- [WHAT YOU NEED TO DO] Look for the line that has "<li>The report incorporates" in the material below; please repeat it and every line after it, exactly, up to and including the line that has "<li>It also presents", and nothing else.

- [INPUT DATA]
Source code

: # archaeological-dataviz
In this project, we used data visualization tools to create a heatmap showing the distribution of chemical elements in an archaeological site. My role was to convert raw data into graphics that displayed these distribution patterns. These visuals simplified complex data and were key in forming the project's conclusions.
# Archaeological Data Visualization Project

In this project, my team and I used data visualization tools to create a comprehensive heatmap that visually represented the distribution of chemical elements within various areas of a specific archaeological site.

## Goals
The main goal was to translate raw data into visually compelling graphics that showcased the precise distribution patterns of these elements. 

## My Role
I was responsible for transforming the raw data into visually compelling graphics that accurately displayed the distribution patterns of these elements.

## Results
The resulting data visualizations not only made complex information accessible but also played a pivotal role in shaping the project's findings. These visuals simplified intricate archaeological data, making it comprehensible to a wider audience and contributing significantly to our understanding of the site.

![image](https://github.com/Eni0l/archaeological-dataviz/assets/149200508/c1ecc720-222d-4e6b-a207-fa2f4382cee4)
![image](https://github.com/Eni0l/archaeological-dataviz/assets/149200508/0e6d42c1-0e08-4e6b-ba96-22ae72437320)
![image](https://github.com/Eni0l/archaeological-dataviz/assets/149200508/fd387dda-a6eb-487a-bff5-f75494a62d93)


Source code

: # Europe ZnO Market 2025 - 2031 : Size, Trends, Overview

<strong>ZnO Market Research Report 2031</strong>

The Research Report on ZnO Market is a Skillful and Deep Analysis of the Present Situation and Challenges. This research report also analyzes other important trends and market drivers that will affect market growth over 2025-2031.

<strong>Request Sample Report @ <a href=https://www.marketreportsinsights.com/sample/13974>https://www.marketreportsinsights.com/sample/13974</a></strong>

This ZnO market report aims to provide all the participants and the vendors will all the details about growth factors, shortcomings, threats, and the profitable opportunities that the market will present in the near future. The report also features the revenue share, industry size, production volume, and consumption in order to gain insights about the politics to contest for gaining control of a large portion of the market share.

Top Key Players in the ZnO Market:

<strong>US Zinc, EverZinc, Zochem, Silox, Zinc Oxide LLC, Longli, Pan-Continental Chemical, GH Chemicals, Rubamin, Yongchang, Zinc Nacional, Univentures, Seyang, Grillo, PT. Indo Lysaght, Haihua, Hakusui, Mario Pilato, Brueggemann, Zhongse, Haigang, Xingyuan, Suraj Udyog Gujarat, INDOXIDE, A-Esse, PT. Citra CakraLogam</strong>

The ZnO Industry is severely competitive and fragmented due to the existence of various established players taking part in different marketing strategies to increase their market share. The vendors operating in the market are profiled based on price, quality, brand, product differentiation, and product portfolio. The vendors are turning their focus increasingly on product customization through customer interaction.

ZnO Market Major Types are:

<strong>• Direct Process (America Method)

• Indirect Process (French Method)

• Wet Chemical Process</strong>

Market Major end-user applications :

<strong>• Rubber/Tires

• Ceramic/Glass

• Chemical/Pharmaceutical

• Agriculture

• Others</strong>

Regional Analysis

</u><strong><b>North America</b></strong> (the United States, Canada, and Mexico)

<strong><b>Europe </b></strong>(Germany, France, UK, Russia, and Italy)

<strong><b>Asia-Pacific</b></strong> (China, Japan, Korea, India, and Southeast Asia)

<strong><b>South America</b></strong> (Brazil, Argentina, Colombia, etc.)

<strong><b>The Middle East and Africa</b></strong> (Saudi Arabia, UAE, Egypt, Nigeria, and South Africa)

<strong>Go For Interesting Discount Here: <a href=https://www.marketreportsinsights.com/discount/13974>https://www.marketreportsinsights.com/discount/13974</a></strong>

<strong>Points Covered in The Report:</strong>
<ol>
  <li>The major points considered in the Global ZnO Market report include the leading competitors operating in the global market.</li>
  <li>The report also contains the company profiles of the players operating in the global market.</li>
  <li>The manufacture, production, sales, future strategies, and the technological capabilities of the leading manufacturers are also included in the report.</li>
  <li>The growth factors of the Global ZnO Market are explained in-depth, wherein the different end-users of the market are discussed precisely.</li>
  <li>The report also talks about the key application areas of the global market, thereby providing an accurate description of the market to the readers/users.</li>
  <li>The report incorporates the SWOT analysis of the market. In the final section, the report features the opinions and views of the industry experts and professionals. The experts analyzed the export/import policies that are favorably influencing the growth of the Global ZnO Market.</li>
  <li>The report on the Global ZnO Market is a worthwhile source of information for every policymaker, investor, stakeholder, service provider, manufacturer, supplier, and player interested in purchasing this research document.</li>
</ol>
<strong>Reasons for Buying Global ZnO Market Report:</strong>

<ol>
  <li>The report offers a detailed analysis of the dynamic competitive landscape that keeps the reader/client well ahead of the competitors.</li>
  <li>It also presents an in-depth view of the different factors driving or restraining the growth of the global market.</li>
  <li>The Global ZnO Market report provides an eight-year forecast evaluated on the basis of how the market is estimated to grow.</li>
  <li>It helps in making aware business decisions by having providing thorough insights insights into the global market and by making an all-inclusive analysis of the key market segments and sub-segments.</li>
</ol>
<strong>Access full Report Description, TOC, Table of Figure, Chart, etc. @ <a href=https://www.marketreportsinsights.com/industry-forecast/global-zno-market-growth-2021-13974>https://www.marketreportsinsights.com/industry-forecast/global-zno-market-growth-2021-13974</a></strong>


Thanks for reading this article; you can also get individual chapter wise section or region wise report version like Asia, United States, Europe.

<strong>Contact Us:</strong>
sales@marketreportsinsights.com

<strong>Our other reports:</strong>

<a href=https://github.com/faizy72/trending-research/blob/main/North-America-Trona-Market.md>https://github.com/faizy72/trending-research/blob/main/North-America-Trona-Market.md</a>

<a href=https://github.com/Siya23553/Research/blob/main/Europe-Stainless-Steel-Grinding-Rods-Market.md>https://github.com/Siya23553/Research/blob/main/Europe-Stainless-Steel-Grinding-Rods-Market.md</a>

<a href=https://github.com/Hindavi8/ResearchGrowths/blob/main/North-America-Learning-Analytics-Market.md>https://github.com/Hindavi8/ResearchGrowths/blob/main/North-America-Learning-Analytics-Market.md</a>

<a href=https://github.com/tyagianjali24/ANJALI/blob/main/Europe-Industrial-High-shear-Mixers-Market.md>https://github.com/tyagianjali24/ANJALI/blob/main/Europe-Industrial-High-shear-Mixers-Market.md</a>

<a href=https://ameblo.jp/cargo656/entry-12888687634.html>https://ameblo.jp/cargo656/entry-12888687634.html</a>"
---
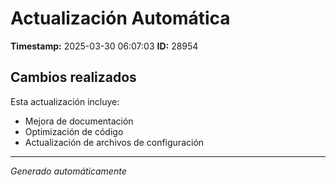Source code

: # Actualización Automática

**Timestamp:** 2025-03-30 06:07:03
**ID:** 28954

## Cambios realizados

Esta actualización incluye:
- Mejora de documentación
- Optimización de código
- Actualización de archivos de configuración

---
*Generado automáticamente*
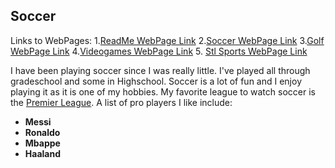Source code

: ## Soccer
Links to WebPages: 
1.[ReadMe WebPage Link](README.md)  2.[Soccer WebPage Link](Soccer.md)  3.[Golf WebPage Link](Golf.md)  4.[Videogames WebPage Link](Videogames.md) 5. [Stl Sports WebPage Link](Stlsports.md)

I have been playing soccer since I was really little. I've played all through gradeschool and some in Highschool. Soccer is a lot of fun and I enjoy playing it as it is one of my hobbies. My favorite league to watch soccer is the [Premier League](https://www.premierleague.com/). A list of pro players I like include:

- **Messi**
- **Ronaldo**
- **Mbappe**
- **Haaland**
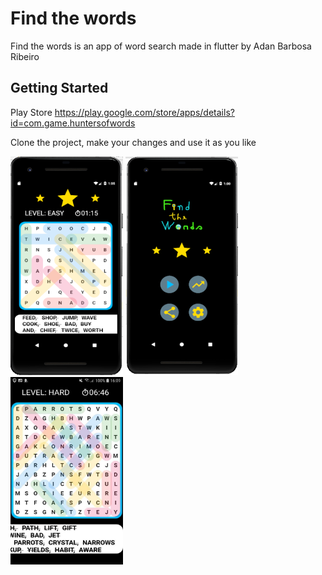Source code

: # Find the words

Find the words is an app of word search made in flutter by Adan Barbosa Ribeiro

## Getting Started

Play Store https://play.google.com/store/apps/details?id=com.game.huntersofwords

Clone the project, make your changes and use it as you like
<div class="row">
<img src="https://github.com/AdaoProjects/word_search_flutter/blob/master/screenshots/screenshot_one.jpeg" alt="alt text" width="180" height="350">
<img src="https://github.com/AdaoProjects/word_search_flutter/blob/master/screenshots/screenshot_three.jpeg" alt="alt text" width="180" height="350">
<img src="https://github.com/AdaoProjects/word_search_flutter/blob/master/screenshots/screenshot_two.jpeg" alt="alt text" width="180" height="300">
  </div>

- [RESPONSE]
  <li>The report incorporates the SWOT analysis of the market. In the final section, the report features the opinions and views of the industry experts and professionals. The experts analyzed the export/import policies that are favorably influencing the growth of the Global ZnO Market.</li>
  <li>The report on the Global ZnO Market is a worthwhile source of information for every policymaker, investor, stakeholder, service provider, manufacturer, supplier, and player interested in purchasing this research document.</li>
</ol>
<strong>Reasons for Buying Global ZnO Market Report:</strong>

<ol>
  <li>The report offers a detailed analysis of the dynamic competitive landscape that keeps the reader/client well ahead of the competitors.</li>
  <li>It also presents an in-depth view of the different factors driving or restraining the growth of the global market.</li>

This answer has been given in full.